Stories Continue: Seahenge, flints, and beyond (Xu Zecheng, China, ITP 2024)
Written by Xu Zecheng, Cultural Exchange Officer, Shanghai Museum (China, ITP 2024)
Norwich mornings are crisp, like freshly fried chips. We started our second day with a visit to King’s Lynn, a quiet, historic town in West Norfolk. Once a bustling port, the town now whispers its maritime heyday and tales of sailors and merchants through quaint buildings, where the mineral scent of sun-baked stones mingles with a faint salty hint from the sea. We wandered through the cobbled lanes to explore the Seahenge exhibit at the Lynn Museum, alongside its delightful Frederick Savage collection and West Norfolk displays.

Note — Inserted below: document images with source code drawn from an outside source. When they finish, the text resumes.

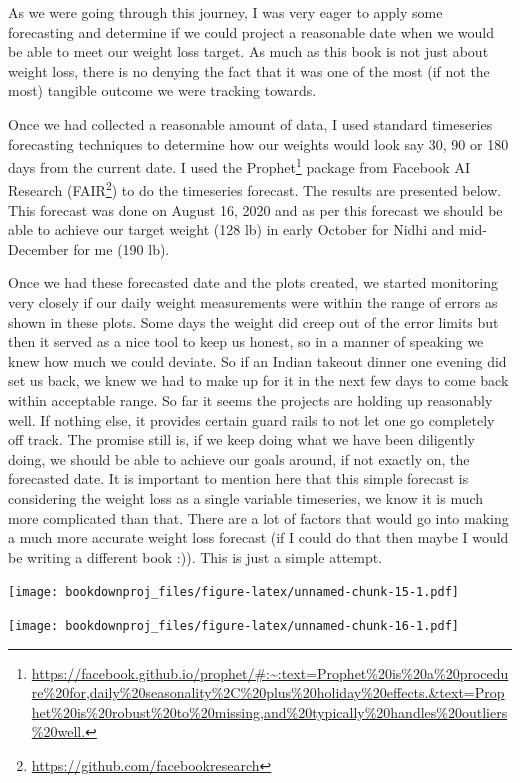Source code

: \documentclass[
  oneside]{book}
\DeclareRobustCommand{\href}[2]{#2\footnote{\url{#1}}}
\begin{document}
As we were going through this journey, I was very eager to apply some forecasting and determine if we could project a reasonable date when we would be able to meet our weight loss target. As much as this book is not just about weight loss, there is no denying the fact that it was one of the most (if not the most) tangible outcome we were tracking towards.

Once we had collected a reasonable amount of data, I used standard timeseries forecasting techniques to determine how our weights would look say 30, 90 or 180 days from the current date. I used the \href{https://facebook.github.io/prophet/\#:~:text=Prophet\%20is\%20a\%20procedure\%20for,daily\%20seasonality\%2C\%20plus\%20holiday\%20effects.\&text=Prophet\%20is\%20robust\%20to\%20missing,and\%20typically\%20handles\%20outliers\%20well.}{Prophet} package from Facebook AI Research (\href{https://github.com/facebookresearch}{FAIR}) to do the timeseries forecast. The results are presented below. This forecast was done on August 16, 2020 and as per this forecast we should be able to achieve our target weight (128 lb) in early October for Nidhi and mid-December for me (190 lb).

Once we had these forecasted date and the plots created, we started monitoring very closely if our daily weight measurements were within the range of errors as shown in these plots. Some days the weight did creep out of the error limits but then it served as a nice tool to keep us honest, so in a manner of speaking we knew how much we could deviate. So if an Indian takeout dinner one evening did set us back, we knew we had to make up for it in the next few days to come back within acceptable range. So far it seems the projects are holding up reasonably well. If nothing else, it provides certain guard rails to not let one go completely off track. The promise still is, if we keep doing what we have been diligently doing, we should be able to achieve our goals around, if not exactly on, the forecasted date. It is important to mention here that this simple forecast is considering the weight loss as a single variable timeseries, we know it is much more complicated than that. There are a lot of factors that would go into making a much more accurate weight loss forecast (if I could do that then maybe I would be writing a different book :)). This is just a simple attempt.

\texttt{[image: bookdownproj\_files/figure-latex/unnamed-chunk-15-1.pdf]}

\texttt{[image: bookdownproj\_files/figure-latex/unnamed-chunk-16-1.pdf]}
\end{document}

I found myself touching flints – a lot of flints – in Norfolk. From checkerboard buildings to the Lynn Museum’s collection, these stones never speak out loud with their unassuming yet glossy existence. Like the Seahenge timbers, the flints have accidentally witnessed and become part of humanity’s instinctual pursuit of permanence while navigating the material world. I wondered if the Neolithic blade I held could distinguish its creator’s grasp from mine, or if both of us were too fleeting for it to even notice.
Humans are transient, but our stories with objects endure, brought to life by the passion and dedication of those who preserve and share them. I met such people – a lot of people – in a ‘radical’ art center challenging museum conventions, a workhouse with enthusiastic pensioner volunteers and sturdy Suffolk horses on its farm, a quiet guildhall poised for its transformation into a creativity hub, and a narrowly surviving old theatre where Shakespeare’s feet might have trod. Despite challenges of economic constraints, political climates, and geographical limitations, these ‘star throwers’ are creating new chapters in their own ways – whether by innovating future missions, engaging locals and students, documenting a transcription, or collecting Wrigley’s boxes.
A chance encounter with former British Museum director Robert Anderson that day added another layer to the experience. As he walked through his curated King’s Lynn Festival exhibition to greet us, supported by a walking stick, I felt woven into an impalpable fabric of shared stories. Museums, history, art, and culture are our attempts to find meaning amidst the randomness and uncertainty of existence. And this is also what the ITP journey and the placements offer – an enduring impulse to create and connect. Whether ten days, six weeks, or a lifetime, we experience the world, share our stories, and leave our mark. We see, meet, collide, include, depart. Stories happen – then told, forgotten, celebrated, or concealed.
It was – and is and will be – very nice to see you again.